Skinwalkers : Thirteen


Un Petit Chaperon rouge (peau-rouge) transgenre + sa maman et tant pis pour (la trucidée) mère-grand… 


« Nous sommes damnés » confie l’impeccable Elias Koteas, comme s’il connaissait Cursed de Wes Craven. Auparavant, Varek (Jason Behr, assez nuancé) révèle la vertu des adversaires : « Ils ont la foi ». Enfin, un « film de genre » sérieux, pris au sérieux, avec des jeunes et aussi des vieux. Enfin, une relecture de la culture du loup-garou qui tient la route (de traque) et le coup (de feu). Bien sûr, on pense à Vampires, à Terminator, devant ce western messianique dont les personnages portent des prénoms religieusement bibliques (Timothy, Rachel, Jonas, Caleb, Adam). Mais, d’une manière plus étonnante, Skinwalkers se lit en moralité de puberté, en drame triangulaire, identitaire.
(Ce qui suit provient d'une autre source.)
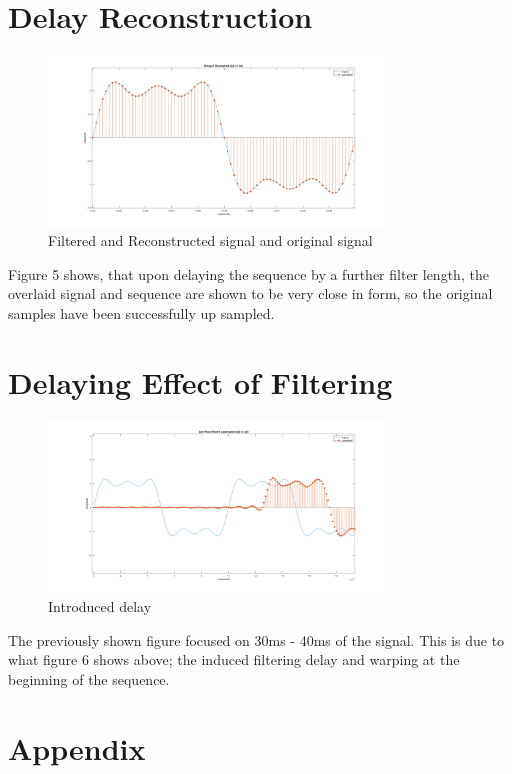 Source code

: \documentclass[11pt]{article}
\begin{document}
\section{Delay Reconstruction}

\begin{figure}[!h]
	\centering
	\includegraphics[width=0.8\textwidth]{fig5}
	\caption{Filtered and Reconstructed signal and original signal}
\end{figure}

Figure 5 shows, that upon delaying the sequence by a further filter length, the overlaid signal and sequence are shown to be very close in form, so the original samples have been successfully up sampled.

\newpage
\section{Delaying Effect of Filtering}
\begin{figure}[!h]
	\centering
	\includegraphics[width=0.8\textwidth]{fig6}
	\caption{Introduced delay}
\end{figure}

The previously shown figure focused on 30ms - 40ms of the signal. This is due to what figure 6 shows above; the induced filtering delay and warping at the beginning of the sequence.
\newpage
\section*{Appendix}

\end{document}
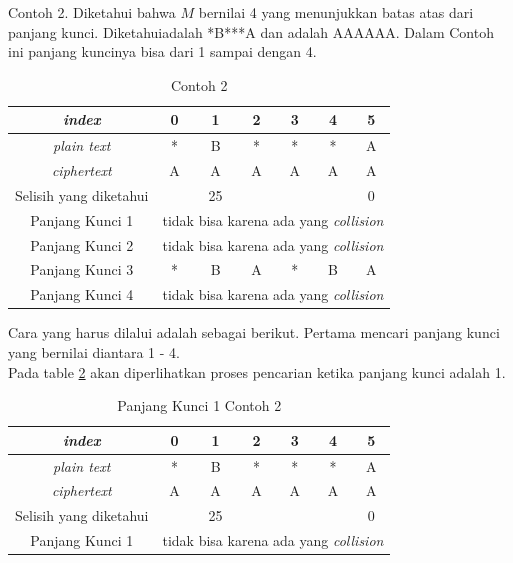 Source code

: 	 Contoh 2. Diketahui bahwa $M$ bernilai 4 yang menunjukkan batas atas dari panjang kunci. Diketahui\plaintext adalah *B***A dan \ciphertext adalah AAAAAA. Dalam Contoh ini panjang kuncinya bisa dari 1 sampai dengan 4. 
	 \begin{table}[H]
	 	\centering
	 	\begin{tabular}{|c|c|c|c|c|c|c|}\hline
		\textit{index}&0&1&2&3&4&5\\ \hline
	 	\textit{plain text}&*&B&*&*&*&A\\ \hline
	 	\textit{ciphertext}&A&A&A&A&A&A\\ \hline
	 	Selisih yang diketahui& &25& & & &0\\ \hline
	 	Panjang Kunci 1 & \multicolumn{6}{c|}{tidak bisa karena ada yang \textit{collision}}\\ \hline
	 	Panjang Kunci 2 & \multicolumn{6}{c|}{tidak bisa karena ada yang \textit{collision}}\\ \hline
	 	Panjang Kunci 3 &*&B&A&*&B&A \\ \hline
	 	Panjang Kunci 4 & \multicolumn{6}{c|}{tidak bisa karena ada yang \textit{collision}}\\ \hline
	 	\end{tabular}
	 	\caption{Contoh 2}
	 	\label{tab:contoh2}
	\end{table}
	Cara yang harus dilalui adalah sebagai berikut. Pertama mencari panjang kunci yang bernilai diantara 1 - 4. \\
	Pada table \ref{tab:k1contoh2} akan diperlihatkan proses pencarian ketika panjang kunci adalah 1.
	\begin{table}[H]
	 	\centering
	 	\setlength{\arrayrulewidth}{.08em}
	 	\begin{tabular}{|c|c|c|c|c|c|c|}\hline
		\textit{index}&0&1&2&3&4&5\\ \hline
	 	\textit{plain text}&\cellcolor{blue!15}*&\cellcolor{yellow!25}B&\cellcolor{green!15}*&\cellcolor{lime!25}*&\cellcolor{pink!30}*&\cellcolor{red!25}A\\ \hline
	 	\textit{ciphertext}&\cellcolor{blue!15}A&\cellcolor{yellow!25}A&\cellcolor{green!15}A&\cellcolor{lime!25}A&\cellcolor{pink!30}A&\cellcolor{red!25}A\\ \hline
	 	Selisih yang diketahui& &25& & & &0\\ \hline
	 	Panjang Kunci 1 & \multicolumn{6}{c|}{tidak bisa karena ada yang \textit{collision}}\\ \hline
	 	\end{tabular}
	 	\caption{Panjang Kunci 1 Contoh 2}
	 	\label{tab:k1contoh2}
	\end{table}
Des clans, des crocs, des combats, le Canada ? Oui-da et davantage, par exemple l’histoire d’un gosse à l’âge des choix, qui veut à tout prix, y compris celui de sa vie, de celle de ses proches, retrouver son papa. Entendre, son père d’avant la lycanthropie, quand il ne baisait pas dans les bois avec une actrice (Nastassia Malthe) désormais sur la liste des plaignantes contre Harvey Weinstein. Il faut refonder la famille, passer du statut d’orphelin asthmatique, de mère célibataire vénère car trompée (pour sa sécurité physique, voire sa santé mentale), à ceux de fils sauveur et d’épouse endurcie, portant dorénavant la culotte (et le fusil). Une scène constitue le climax du film, en résume les enjeux, moraux, familiaux, narratifs, sensoriels. Dans un camion, harnachés en file indienne (et sous la protection d’un Indien malin, serein), les hommes et les femmes se transforment, cèdent la place à la bête en eux, malgré eux. La lune rousse se fout de la frousse du minot qui s’avance vaillamment, qui pose ses deux mains sur le torse de son oncle méconnaissable, pourtant pas disparu, aperçu dans le regard du gourou de Crash, sous le masque du maître Stan Winston.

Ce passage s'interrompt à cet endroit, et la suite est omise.